WHAT TO WORK ON –
Below are the records; give again exactly the lines that run from the one with "We fix the flavor" through the last line.

RECORDS TO PROCESS –
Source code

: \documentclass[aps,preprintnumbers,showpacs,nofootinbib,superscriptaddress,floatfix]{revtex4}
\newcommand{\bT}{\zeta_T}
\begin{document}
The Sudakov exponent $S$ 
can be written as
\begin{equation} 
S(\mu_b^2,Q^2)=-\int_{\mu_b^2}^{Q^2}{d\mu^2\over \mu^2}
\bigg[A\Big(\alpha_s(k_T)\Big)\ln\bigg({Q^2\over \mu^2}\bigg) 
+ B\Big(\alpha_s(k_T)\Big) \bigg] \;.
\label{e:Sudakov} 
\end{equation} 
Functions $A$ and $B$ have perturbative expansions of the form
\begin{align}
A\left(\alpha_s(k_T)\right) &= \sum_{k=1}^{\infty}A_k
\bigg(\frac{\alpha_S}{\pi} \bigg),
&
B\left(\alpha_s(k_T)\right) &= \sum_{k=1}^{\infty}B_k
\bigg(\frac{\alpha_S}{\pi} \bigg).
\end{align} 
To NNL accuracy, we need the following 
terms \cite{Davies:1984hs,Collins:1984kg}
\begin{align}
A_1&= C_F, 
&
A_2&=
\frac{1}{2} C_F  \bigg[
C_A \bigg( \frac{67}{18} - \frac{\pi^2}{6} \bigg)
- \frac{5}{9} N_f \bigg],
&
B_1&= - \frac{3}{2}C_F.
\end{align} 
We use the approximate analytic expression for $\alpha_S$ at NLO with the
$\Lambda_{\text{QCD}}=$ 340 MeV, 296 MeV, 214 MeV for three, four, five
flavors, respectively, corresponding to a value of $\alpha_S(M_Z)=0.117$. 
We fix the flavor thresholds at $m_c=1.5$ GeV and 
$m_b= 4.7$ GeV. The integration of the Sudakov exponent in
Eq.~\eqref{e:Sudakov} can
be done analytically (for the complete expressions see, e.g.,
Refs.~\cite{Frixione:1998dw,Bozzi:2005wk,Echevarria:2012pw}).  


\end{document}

RESULT OF THE TASK –
We fix the flavor thresholds at $m_c=1.5$ GeV and 
$m_b= 4.7$ GeV. The integration of the Sudakov exponent in
Eq.~\eqref{e:Sudakov} can
be done analytically (for the complete expressions see, e.g.,
Refs.~\cite{Frixione:1998dw,Bozzi:2005wk,Echevarria:2012pw}).  


\end{document}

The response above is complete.